Unilever, anticipant un retour de flamme à l’antisémitisme gratuit de Ben & Jerry, a publié une déclaration distanciant le conglomérat mondial des opérations de sa société de crème glacée. Ce n’est pas assez bon. Si nous voulons vraiment mettre la pression sur Ben & Jerry’s, nous devons faire souffrir Unilever.

Mon opinion générale est que je ne me soucie pas des opinions politiques des personnes ou des entreprises dont j’achète les biens et services. Cependant, si ces entreprises cherchent à m’influencer sur des questions politiques, elles assument le risque de m’inciter à ne pas acheter leurs produits.
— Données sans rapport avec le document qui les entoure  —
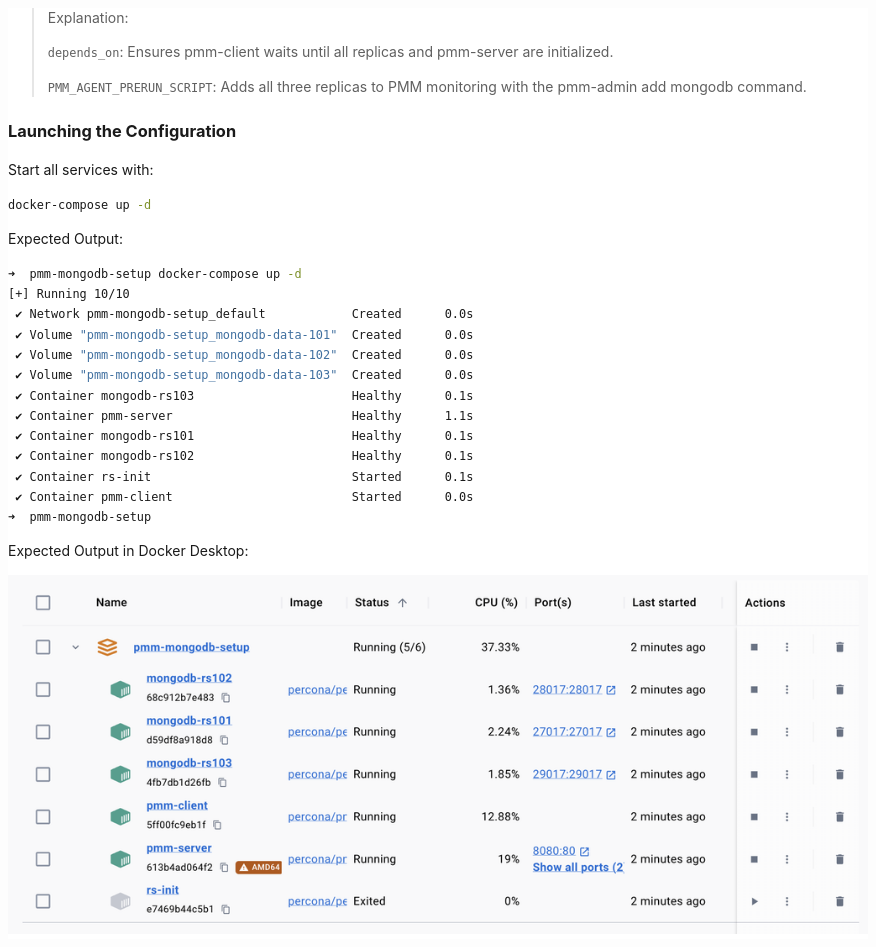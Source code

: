 > Explanation:
>
> `depends_on`: Ensures pmm-client waits until all replicas and pmm-server are initialized.
> 
> `PMM_AGENT_PRERUN_SCRIPT`: Adds all three replicas to PMM monitoring with the pmm-admin add mongodb command.

### Launching the Configuration

Start all services with:

```sh
docker-compose up -d 
```

Expected Output:

```sh
➜  pmm-mongodb-setup docker-compose up -d
[+] Running 10/10
 ✔ Network pmm-mongodb-setup_default            Created      0.0s
 ✔ Volume "pmm-mongodb-setup_mongodb-data-101"  Created      0.0s
 ✔ Volume "pmm-mongodb-setup_mongodb-data-102"  Created      0.0s
 ✔ Volume "pmm-mongodb-setup_mongodb-data-103"  Created      0.0s
 ✔ Container mongodb-rs103                      Healthy      0.1s
 ✔ Container pmm-server                         Healthy      1.1s
 ✔ Container mongodb-rs101                      Healthy      0.1s
 ✔ Container mongodb-rs102                      Healthy      0.1s
 ✔ Container rs-init                            Started      0.1s
 ✔ Container pmm-client                         Started      0.0s
➜  pmm-mongodb-setup
```

Expected Output in Docker Desktop:

![Percona Monitoring and Management (PMM) 3.0.0 - Docker Desktop MongoDB](blog/2025/03/docker-desktop-rs.png)
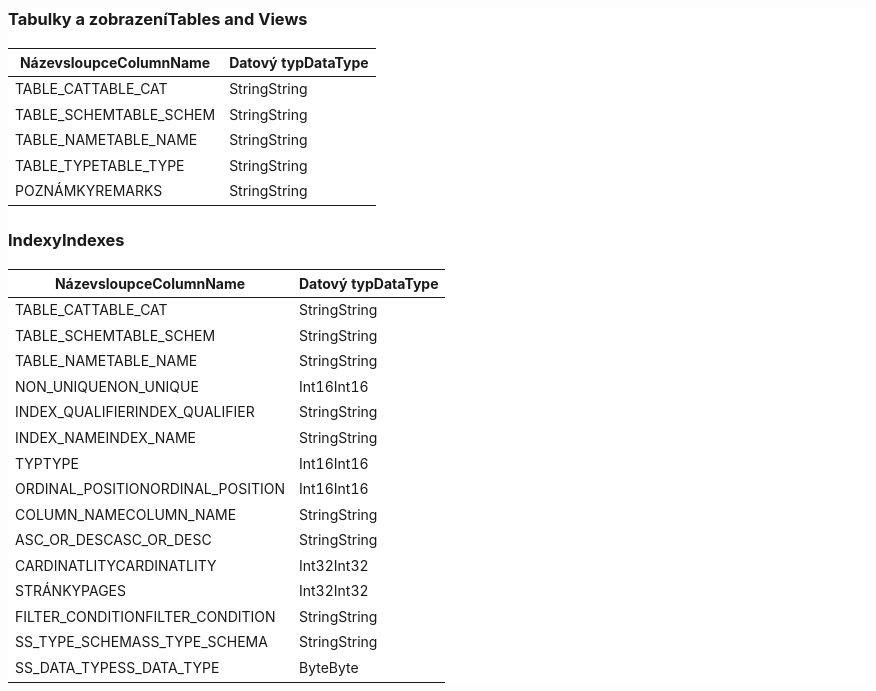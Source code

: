 ### <a name="tables-and-views"></a><span data-ttu-id="d5e8f-113">Tabulky a zobrazení</span><span class="sxs-lookup"><span data-stu-id="d5e8f-113">Tables and Views</span></span>  
  
|<span data-ttu-id="d5e8f-114">Názevsloupce</span><span class="sxs-lookup"><span data-stu-id="d5e8f-114">ColumnName</span></span>|<span data-ttu-id="d5e8f-115">Datový typ</span><span class="sxs-lookup"><span data-stu-id="d5e8f-115">DataType</span></span>|  
|----------------|--------------|  
|<span data-ttu-id="d5e8f-116">TABLE_CAT</span><span class="sxs-lookup"><span data-stu-id="d5e8f-116">TABLE_CAT</span></span>|<span data-ttu-id="d5e8f-117">String</span><span class="sxs-lookup"><span data-stu-id="d5e8f-117">String</span></span>|  
|<span data-ttu-id="d5e8f-118">TABLE_SCHEM</span><span class="sxs-lookup"><span data-stu-id="d5e8f-118">TABLE_SCHEM</span></span>|<span data-ttu-id="d5e8f-119">String</span><span class="sxs-lookup"><span data-stu-id="d5e8f-119">String</span></span>|  
|<span data-ttu-id="d5e8f-120">TABLE_NAME</span><span class="sxs-lookup"><span data-stu-id="d5e8f-120">TABLE_NAME</span></span>|<span data-ttu-id="d5e8f-121">String</span><span class="sxs-lookup"><span data-stu-id="d5e8f-121">String</span></span>|  
|<span data-ttu-id="d5e8f-122">TABLE_TYPE</span><span class="sxs-lookup"><span data-stu-id="d5e8f-122">TABLE_TYPE</span></span>|<span data-ttu-id="d5e8f-123">String</span><span class="sxs-lookup"><span data-stu-id="d5e8f-123">String</span></span>|  
|<span data-ttu-id="d5e8f-124">POZNÁMKY</span><span class="sxs-lookup"><span data-stu-id="d5e8f-124">REMARKS</span></span>|<span data-ttu-id="d5e8f-125">String</span><span class="sxs-lookup"><span data-stu-id="d5e8f-125">String</span></span>|  
  
### <a name="indexes"></a><span data-ttu-id="d5e8f-126">Indexy</span><span class="sxs-lookup"><span data-stu-id="d5e8f-126">Indexes</span></span>  
  
|<span data-ttu-id="d5e8f-127">Názevsloupce</span><span class="sxs-lookup"><span data-stu-id="d5e8f-127">ColumnName</span></span>|<span data-ttu-id="d5e8f-128">Datový typ</span><span class="sxs-lookup"><span data-stu-id="d5e8f-128">DataType</span></span>|  
|----------------|--------------|  
|<span data-ttu-id="d5e8f-129">TABLE_CAT</span><span class="sxs-lookup"><span data-stu-id="d5e8f-129">TABLE_CAT</span></span>|<span data-ttu-id="d5e8f-130">String</span><span class="sxs-lookup"><span data-stu-id="d5e8f-130">String</span></span>|  
|<span data-ttu-id="d5e8f-131">TABLE_SCHEM</span><span class="sxs-lookup"><span data-stu-id="d5e8f-131">TABLE_SCHEM</span></span>|<span data-ttu-id="d5e8f-132">String</span><span class="sxs-lookup"><span data-stu-id="d5e8f-132">String</span></span>|  
|<span data-ttu-id="d5e8f-133">TABLE_NAME</span><span class="sxs-lookup"><span data-stu-id="d5e8f-133">TABLE_NAME</span></span>|<span data-ttu-id="d5e8f-134">String</span><span class="sxs-lookup"><span data-stu-id="d5e8f-134">String</span></span>|  
|<span data-ttu-id="d5e8f-135">NON_UNIQUE</span><span class="sxs-lookup"><span data-stu-id="d5e8f-135">NON_UNIQUE</span></span>|<span data-ttu-id="d5e8f-136">Int16</span><span class="sxs-lookup"><span data-stu-id="d5e8f-136">Int16</span></span>|  
|<span data-ttu-id="d5e8f-137">INDEX_QUALIFIER</span><span class="sxs-lookup"><span data-stu-id="d5e8f-137">INDEX_QUALIFIER</span></span>|<span data-ttu-id="d5e8f-138">String</span><span class="sxs-lookup"><span data-stu-id="d5e8f-138">String</span></span>|  
|<span data-ttu-id="d5e8f-139">INDEX_NAME</span><span class="sxs-lookup"><span data-stu-id="d5e8f-139">INDEX_NAME</span></span>|<span data-ttu-id="d5e8f-140">String</span><span class="sxs-lookup"><span data-stu-id="d5e8f-140">String</span></span>|  
|<span data-ttu-id="d5e8f-141">TYP</span><span class="sxs-lookup"><span data-stu-id="d5e8f-141">TYPE</span></span>|<span data-ttu-id="d5e8f-142">Int16</span><span class="sxs-lookup"><span data-stu-id="d5e8f-142">Int16</span></span>|  
|<span data-ttu-id="d5e8f-143">ORDINAL_POSITION</span><span class="sxs-lookup"><span data-stu-id="d5e8f-143">ORDINAL_POSITION</span></span>|<span data-ttu-id="d5e8f-144">Int16</span><span class="sxs-lookup"><span data-stu-id="d5e8f-144">Int16</span></span>|  
|<span data-ttu-id="d5e8f-145">COLUMN_NAME</span><span class="sxs-lookup"><span data-stu-id="d5e8f-145">COLUMN_NAME</span></span>|<span data-ttu-id="d5e8f-146">String</span><span class="sxs-lookup"><span data-stu-id="d5e8f-146">String</span></span>|  
|<span data-ttu-id="d5e8f-147">ASC_OR_DESC</span><span class="sxs-lookup"><span data-stu-id="d5e8f-147">ASC_OR_DESC</span></span>|<span data-ttu-id="d5e8f-148">String</span><span class="sxs-lookup"><span data-stu-id="d5e8f-148">String</span></span>|  
|<span data-ttu-id="d5e8f-149">CARDINATLITY</span><span class="sxs-lookup"><span data-stu-id="d5e8f-149">CARDINATLITY</span></span>|<span data-ttu-id="d5e8f-150">Int32</span><span class="sxs-lookup"><span data-stu-id="d5e8f-150">Int32</span></span>|  
|<span data-ttu-id="d5e8f-151">STRÁNKY</span><span class="sxs-lookup"><span data-stu-id="d5e8f-151">PAGES</span></span>|<span data-ttu-id="d5e8f-152">Int32</span><span class="sxs-lookup"><span data-stu-id="d5e8f-152">Int32</span></span>|  
|<span data-ttu-id="d5e8f-153">FILTER_CONDITION</span><span class="sxs-lookup"><span data-stu-id="d5e8f-153">FILTER_CONDITION</span></span>|<span data-ttu-id="d5e8f-154">String</span><span class="sxs-lookup"><span data-stu-id="d5e8f-154">String</span></span>|  
|<span data-ttu-id="d5e8f-155">SS_TYPE_SCHEMA</span><span class="sxs-lookup"><span data-stu-id="d5e8f-155">SS_TYPE_SCHEMA</span></span>|<span data-ttu-id="d5e8f-156">String</span><span class="sxs-lookup"><span data-stu-id="d5e8f-156">String</span></span>|  
|<span data-ttu-id="d5e8f-157">SS_DATA_TYPE</span><span class="sxs-lookup"><span data-stu-id="d5e8f-157">SS_DATA_TYPE</span></span>|<span data-ttu-id="d5e8f-158">Byte</span><span class="sxs-lookup"><span data-stu-id="d5e8f-158">Byte</span></span>|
Ainsi, je ne rêverais pas d’acheter une pinte de crème glacée Ben & Jerry’s. Il y a beaucoup d’excellentes glaces sur le marché, et je n’ai aucune envie de financer le gauchisme cinglé de cette entreprise. Pour prendre un autre exemple, il y a une brasserie à Duluth appelée Bent Paddle qui, de l’avis de tous, fabrique une excellente bière. Mais Bent Paddle a été un adversaire virulent du développement des ressources minérales du nord-est du Minnesota, et l’excellente bière est partout ces jours-ci, donc je n’achète pas leurs produits.

Cela me frappe comme l’un des nombreux cas où, si nous voulons vaincre l’assaut barbare de la gauche, les conservateurs doivent s’endurcir. Nous avons un énorme pouvoir d’achat des consommateurs, et nous devons mettre ce pouvoir d’achat à profit.